Brandy, You’re a Fine Girl

Coming February 8, 2022! I am so excited to be published by Histria Addison & Highsmith!

If you know the song, you know Brandy’s sailor loved the sea more than her (The bastard.). Brandy, You’re a Fine Girl is historical fan fiction, celebrating the 50th Anniversary of the 1972 hit song. Brandy’s story doesn’t end when the music stops–her destiny is filled with adventure!

Crum, England, mid-1800s: 
“‘Brandy, ‘ he told me, ‘you’re a fine girl, ‘ he said. ‘You’d make a good wife.'”

Barmaid Brandy seizes on a plan to become that good wife and escape her life of drudgery. A pregnancy would be just the thing to get him to marry her. When that doesn’t work, she crosses paths with Elliot, a nobleman in need of a wife and heir by his fast-approaching 30th birthday, or else his inheritance will go to his scheming cousin Clarence.

Once married, Elliot’s problems appear solved, and Brandy has a kind husband and a warm and comfy new home, even if it is full of Elliot’s odd band of friends. Everyone tries to get along and put up with Brandy’s strange cravings and profanity-laden drama, until they discover she was never really pregnant.

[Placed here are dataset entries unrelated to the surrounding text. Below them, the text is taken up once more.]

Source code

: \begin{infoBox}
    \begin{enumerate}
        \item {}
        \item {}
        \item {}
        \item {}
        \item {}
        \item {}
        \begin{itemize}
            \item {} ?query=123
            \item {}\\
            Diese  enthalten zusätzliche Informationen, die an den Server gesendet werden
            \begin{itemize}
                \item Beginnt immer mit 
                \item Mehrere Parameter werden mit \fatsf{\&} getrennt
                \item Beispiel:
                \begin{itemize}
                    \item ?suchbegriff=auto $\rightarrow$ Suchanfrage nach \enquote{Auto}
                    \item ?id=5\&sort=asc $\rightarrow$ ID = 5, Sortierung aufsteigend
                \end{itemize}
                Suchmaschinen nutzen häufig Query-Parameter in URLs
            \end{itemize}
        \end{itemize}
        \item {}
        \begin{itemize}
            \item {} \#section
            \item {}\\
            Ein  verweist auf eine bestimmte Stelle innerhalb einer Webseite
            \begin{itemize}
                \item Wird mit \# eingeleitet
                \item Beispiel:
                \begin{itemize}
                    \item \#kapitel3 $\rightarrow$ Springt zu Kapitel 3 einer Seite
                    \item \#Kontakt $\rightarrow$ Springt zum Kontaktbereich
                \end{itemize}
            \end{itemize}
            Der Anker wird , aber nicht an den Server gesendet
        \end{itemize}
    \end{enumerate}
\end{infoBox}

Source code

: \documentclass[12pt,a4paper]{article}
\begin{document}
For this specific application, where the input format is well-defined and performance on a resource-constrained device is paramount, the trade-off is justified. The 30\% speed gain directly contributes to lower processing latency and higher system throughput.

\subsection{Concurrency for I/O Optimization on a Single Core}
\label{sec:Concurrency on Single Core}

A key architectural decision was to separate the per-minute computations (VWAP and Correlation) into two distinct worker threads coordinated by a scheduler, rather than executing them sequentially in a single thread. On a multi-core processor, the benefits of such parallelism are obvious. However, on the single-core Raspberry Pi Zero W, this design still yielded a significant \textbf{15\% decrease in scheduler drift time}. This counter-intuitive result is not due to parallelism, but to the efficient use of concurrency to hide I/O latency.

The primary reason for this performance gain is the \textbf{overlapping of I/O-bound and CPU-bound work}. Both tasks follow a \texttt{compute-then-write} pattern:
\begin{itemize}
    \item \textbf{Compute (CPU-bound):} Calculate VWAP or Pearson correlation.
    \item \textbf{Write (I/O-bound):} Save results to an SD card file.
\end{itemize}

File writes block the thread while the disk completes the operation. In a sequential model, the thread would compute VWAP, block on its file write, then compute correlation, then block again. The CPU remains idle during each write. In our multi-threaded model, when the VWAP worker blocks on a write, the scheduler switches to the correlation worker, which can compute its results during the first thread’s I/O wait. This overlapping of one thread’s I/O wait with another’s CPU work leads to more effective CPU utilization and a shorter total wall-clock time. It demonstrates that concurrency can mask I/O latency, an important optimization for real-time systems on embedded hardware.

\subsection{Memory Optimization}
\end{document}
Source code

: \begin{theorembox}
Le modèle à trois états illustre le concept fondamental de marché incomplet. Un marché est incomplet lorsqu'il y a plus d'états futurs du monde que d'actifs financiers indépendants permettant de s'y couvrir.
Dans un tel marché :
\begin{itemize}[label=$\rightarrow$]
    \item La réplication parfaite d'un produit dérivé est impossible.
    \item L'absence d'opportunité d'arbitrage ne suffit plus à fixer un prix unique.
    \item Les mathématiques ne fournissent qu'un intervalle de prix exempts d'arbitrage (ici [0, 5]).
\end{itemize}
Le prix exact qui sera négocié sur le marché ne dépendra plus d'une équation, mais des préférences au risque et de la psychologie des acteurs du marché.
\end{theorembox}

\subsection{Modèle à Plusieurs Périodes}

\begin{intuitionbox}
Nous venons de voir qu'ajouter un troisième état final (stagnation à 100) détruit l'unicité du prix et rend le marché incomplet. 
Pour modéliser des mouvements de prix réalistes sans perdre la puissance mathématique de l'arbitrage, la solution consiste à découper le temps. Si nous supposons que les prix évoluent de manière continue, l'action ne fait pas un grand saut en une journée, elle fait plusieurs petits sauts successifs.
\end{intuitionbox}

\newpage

She fears she’ll be kicked out, but not to worry–there’s still time for Elliot to fulfill his husbandly duty and save the day. Or is he… up to the task? When Elliot’s handsome — and virile — best friend Beau shows up, Brandy promptly falls head over heels. She becomes pregnant, but will it be too late? Swearing she can live on love, Brandy dreams of running off with Beau, until she discovers a shocking secret about her husband and his best friend.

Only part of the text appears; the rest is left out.